### Entries shown:
# # # #

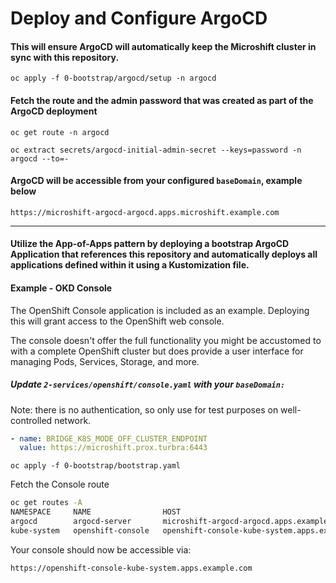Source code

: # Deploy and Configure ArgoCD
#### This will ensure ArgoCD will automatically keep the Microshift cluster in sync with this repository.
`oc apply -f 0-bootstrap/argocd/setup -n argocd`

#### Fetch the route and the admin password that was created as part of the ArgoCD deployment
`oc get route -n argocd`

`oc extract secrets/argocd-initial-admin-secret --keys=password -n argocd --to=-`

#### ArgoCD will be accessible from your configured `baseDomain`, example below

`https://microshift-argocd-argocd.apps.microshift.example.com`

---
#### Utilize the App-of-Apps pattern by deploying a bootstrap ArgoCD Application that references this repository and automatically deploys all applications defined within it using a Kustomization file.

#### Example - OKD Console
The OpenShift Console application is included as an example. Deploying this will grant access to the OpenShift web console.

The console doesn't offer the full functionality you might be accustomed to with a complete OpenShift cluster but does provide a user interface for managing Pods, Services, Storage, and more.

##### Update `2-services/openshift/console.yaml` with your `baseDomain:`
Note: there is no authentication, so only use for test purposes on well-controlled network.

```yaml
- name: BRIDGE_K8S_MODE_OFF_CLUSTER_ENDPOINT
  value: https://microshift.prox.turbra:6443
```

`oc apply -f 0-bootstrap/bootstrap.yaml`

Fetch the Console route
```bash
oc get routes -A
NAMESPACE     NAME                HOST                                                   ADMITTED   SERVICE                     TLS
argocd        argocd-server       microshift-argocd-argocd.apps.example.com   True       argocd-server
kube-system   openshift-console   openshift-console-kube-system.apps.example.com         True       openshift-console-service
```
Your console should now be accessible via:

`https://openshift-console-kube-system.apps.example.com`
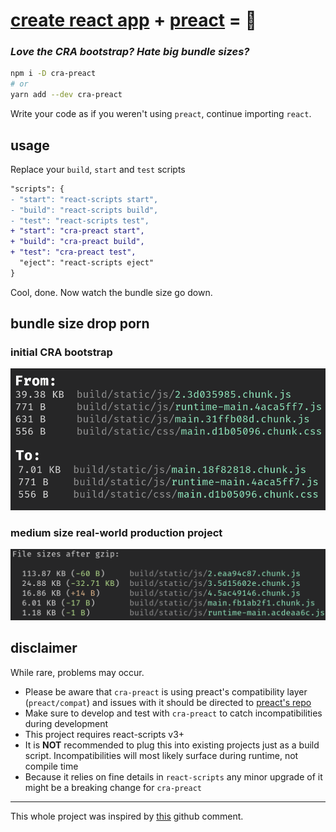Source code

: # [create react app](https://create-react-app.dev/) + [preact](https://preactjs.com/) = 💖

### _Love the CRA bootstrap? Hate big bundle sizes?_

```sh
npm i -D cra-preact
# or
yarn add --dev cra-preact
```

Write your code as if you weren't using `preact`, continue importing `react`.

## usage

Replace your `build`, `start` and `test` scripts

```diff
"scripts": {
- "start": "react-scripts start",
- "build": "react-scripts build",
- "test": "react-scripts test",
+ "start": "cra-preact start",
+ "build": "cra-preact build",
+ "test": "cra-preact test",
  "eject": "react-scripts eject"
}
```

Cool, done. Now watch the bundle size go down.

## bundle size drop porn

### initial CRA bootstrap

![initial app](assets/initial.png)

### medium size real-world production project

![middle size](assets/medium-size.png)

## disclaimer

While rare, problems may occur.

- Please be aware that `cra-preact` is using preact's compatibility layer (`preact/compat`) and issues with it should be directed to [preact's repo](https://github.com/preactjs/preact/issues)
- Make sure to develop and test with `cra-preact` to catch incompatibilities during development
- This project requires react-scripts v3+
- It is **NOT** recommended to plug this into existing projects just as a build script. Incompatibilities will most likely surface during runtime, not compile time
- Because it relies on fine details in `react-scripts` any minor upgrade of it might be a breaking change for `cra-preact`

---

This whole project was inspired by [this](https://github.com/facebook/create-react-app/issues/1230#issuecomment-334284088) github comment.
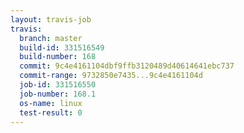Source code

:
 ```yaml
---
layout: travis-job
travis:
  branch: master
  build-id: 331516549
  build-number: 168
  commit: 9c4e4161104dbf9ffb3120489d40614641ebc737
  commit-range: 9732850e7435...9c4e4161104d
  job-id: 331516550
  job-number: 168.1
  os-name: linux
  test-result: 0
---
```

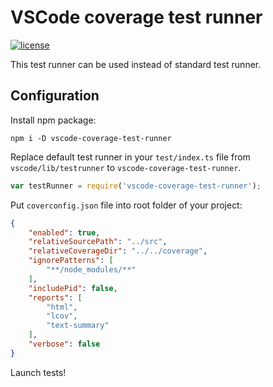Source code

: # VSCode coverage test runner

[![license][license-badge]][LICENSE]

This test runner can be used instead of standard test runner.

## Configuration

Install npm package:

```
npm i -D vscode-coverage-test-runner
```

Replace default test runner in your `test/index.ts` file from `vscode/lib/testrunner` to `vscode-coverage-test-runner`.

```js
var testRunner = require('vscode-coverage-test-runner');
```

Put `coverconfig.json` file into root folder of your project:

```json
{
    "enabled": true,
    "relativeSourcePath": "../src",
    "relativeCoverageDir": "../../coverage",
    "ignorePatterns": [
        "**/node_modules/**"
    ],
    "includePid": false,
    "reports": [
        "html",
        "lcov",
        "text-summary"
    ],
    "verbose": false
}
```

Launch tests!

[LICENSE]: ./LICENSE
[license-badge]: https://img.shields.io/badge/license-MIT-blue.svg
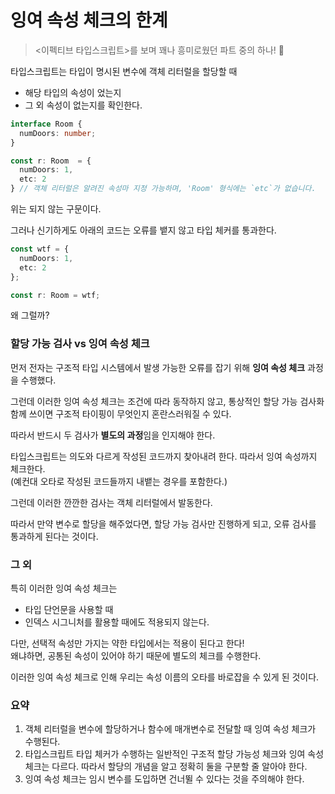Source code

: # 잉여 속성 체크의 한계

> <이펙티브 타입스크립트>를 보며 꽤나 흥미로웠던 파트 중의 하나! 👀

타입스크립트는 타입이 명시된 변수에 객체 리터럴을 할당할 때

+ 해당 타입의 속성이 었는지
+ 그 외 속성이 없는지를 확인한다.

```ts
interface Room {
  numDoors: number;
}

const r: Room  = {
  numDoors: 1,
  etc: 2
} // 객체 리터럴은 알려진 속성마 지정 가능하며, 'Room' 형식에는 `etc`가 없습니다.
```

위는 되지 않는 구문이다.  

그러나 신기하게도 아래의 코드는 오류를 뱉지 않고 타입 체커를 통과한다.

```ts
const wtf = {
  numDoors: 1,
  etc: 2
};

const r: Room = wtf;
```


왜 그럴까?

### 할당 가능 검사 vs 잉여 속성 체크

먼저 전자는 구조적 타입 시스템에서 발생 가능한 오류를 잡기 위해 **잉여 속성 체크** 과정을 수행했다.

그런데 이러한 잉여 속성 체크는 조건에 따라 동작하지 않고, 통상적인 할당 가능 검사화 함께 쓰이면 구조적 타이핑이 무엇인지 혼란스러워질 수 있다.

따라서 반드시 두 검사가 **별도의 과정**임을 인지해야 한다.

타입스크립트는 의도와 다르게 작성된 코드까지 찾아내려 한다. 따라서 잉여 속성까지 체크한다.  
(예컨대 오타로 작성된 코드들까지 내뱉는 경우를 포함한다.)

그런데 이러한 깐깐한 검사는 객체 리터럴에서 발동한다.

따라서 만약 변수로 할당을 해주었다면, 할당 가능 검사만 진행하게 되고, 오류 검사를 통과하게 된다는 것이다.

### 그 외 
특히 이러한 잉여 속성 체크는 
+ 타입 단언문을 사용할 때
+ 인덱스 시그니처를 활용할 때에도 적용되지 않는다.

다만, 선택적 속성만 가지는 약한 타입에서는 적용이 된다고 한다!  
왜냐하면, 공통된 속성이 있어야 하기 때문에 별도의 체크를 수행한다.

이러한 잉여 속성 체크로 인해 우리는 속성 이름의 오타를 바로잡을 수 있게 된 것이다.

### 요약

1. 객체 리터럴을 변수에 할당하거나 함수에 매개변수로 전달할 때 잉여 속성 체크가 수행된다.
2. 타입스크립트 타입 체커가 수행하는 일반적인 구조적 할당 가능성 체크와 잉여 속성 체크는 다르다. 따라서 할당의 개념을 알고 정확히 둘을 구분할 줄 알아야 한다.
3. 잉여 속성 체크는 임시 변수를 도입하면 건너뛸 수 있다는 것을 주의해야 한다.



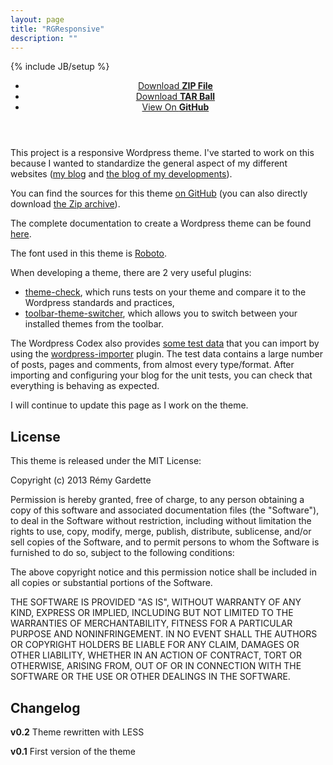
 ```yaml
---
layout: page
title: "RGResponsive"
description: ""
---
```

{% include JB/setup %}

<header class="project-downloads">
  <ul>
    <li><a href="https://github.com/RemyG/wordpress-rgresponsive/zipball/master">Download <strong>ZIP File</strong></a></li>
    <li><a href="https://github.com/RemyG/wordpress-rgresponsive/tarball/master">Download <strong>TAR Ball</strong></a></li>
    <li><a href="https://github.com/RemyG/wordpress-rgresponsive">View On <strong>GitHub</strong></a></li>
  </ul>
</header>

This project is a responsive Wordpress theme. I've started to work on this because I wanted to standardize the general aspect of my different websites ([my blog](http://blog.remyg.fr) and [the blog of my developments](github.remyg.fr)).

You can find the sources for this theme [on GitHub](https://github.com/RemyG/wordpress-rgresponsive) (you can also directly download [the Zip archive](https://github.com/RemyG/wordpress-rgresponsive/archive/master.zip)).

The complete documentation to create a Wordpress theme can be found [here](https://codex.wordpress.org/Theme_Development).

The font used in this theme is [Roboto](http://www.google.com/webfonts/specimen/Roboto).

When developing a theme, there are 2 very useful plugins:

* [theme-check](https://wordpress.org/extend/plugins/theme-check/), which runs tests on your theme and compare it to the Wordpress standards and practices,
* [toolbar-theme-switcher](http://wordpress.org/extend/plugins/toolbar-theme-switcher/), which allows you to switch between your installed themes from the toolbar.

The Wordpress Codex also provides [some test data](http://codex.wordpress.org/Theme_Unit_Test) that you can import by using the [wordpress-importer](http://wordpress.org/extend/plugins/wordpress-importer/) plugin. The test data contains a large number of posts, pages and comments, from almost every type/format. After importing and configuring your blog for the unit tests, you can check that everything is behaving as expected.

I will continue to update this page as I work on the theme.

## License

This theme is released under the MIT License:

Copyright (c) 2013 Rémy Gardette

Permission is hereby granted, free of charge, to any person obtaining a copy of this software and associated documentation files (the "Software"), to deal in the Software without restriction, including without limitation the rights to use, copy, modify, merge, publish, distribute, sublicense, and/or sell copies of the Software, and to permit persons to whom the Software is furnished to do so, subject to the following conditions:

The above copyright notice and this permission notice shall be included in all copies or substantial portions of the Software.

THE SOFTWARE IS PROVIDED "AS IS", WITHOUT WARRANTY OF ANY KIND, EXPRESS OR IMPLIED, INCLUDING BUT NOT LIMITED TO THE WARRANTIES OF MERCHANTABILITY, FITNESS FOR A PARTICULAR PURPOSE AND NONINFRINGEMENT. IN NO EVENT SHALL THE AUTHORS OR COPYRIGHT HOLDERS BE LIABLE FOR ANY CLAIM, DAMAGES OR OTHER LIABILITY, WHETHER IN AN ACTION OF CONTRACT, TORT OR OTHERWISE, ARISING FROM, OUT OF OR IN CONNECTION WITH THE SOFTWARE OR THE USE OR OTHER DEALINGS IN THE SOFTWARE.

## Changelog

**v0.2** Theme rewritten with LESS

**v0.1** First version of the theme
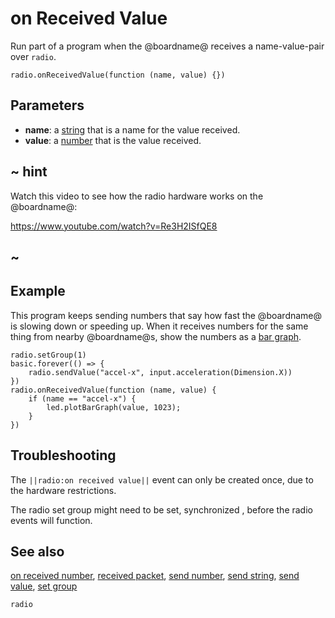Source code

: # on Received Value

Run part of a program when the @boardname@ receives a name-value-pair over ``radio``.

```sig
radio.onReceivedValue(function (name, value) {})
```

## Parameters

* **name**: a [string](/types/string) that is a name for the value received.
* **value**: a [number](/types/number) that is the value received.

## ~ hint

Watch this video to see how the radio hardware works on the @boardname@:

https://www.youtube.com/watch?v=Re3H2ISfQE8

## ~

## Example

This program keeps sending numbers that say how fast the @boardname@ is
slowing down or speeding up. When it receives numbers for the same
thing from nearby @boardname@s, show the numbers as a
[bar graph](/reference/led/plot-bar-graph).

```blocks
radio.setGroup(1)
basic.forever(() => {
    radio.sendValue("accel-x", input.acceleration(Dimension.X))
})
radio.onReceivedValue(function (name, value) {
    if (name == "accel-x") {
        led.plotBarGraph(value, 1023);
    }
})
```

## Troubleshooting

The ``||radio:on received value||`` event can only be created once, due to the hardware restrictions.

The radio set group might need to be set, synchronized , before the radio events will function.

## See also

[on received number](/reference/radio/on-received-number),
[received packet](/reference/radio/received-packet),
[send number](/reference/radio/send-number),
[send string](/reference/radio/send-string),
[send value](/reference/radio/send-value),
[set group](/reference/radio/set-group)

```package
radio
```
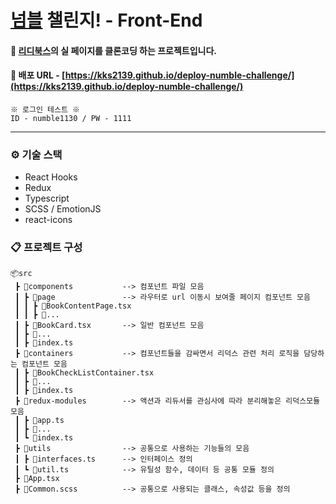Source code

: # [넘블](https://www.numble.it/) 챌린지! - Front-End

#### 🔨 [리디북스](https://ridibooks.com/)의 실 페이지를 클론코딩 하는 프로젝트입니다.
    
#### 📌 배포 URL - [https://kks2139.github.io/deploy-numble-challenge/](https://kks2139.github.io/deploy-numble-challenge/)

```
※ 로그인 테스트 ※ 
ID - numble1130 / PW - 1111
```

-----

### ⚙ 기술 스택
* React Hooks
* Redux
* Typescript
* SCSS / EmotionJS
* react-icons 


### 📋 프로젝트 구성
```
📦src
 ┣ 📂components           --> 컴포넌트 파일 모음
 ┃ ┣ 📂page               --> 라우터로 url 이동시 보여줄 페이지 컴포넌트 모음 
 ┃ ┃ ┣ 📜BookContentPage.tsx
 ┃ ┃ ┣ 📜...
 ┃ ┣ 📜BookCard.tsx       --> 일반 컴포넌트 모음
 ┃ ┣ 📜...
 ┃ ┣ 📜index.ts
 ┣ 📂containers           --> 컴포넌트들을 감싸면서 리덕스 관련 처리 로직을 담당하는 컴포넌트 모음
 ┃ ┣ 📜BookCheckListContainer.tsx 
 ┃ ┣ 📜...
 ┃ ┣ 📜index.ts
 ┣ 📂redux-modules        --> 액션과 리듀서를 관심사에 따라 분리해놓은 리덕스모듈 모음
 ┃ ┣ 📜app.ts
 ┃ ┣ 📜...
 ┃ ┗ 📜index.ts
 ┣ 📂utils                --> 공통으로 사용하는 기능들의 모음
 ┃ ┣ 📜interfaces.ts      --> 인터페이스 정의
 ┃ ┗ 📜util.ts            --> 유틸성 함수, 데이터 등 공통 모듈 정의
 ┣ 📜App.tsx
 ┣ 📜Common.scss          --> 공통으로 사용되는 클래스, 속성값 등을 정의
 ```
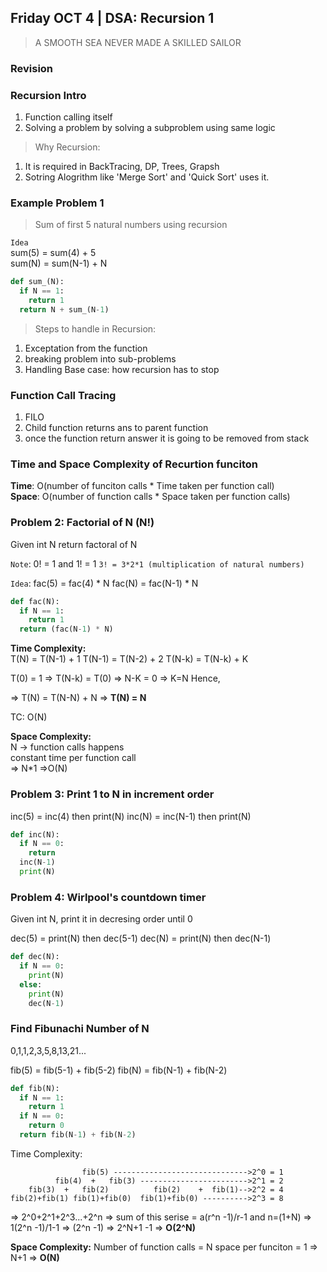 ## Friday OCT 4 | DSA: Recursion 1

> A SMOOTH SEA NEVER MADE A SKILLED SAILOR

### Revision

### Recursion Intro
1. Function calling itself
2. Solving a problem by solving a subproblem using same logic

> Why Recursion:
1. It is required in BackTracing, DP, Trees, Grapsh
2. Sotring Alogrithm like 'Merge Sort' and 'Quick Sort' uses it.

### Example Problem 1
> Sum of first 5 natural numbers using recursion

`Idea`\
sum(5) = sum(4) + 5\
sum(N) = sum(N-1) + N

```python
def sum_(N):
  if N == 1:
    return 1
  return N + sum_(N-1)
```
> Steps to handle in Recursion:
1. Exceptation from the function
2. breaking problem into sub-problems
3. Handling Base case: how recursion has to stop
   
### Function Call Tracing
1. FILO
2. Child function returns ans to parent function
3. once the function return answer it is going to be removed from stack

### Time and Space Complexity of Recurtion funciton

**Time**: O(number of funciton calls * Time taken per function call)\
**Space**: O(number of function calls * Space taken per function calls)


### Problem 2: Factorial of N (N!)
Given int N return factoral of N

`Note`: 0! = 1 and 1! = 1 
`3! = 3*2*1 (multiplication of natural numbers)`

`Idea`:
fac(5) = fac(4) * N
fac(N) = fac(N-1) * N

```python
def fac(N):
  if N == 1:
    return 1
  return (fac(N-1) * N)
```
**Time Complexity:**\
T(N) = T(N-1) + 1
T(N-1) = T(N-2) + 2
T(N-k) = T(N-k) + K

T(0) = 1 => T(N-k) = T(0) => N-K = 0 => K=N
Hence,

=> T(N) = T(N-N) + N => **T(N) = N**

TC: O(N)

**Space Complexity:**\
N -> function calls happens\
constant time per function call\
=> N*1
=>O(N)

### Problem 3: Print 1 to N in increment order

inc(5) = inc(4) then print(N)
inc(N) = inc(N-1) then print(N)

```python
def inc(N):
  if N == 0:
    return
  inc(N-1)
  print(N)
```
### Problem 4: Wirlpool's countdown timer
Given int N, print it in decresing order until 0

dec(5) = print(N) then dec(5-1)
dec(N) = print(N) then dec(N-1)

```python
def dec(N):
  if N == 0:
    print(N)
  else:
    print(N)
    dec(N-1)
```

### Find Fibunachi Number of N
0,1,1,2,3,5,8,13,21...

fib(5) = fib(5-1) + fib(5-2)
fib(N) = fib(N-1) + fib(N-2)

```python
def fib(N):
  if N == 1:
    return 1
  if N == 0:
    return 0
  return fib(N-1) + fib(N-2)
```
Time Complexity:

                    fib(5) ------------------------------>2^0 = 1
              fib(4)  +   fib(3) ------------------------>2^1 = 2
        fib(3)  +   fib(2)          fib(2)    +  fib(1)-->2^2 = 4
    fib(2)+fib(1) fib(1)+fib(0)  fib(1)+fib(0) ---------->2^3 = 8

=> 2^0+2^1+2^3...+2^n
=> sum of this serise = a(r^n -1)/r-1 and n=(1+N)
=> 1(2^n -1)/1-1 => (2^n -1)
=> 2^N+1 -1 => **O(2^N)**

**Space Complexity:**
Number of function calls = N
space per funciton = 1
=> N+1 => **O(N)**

# # # #

### Your goal:
Only the lines from the one containing "-1)/1-1 => (2^n -1)" through the end of the data above are wanted, both ends included; restate them word for word.

### Solved exercise:
=> 1(2^n -1)/1-1 => (2^n -1)
=> 2^N+1 -1 => **O(2^N)**

**Space Complexity:**
Number of function calls = N
space per funciton = 1
=> N+1 => **O(N)**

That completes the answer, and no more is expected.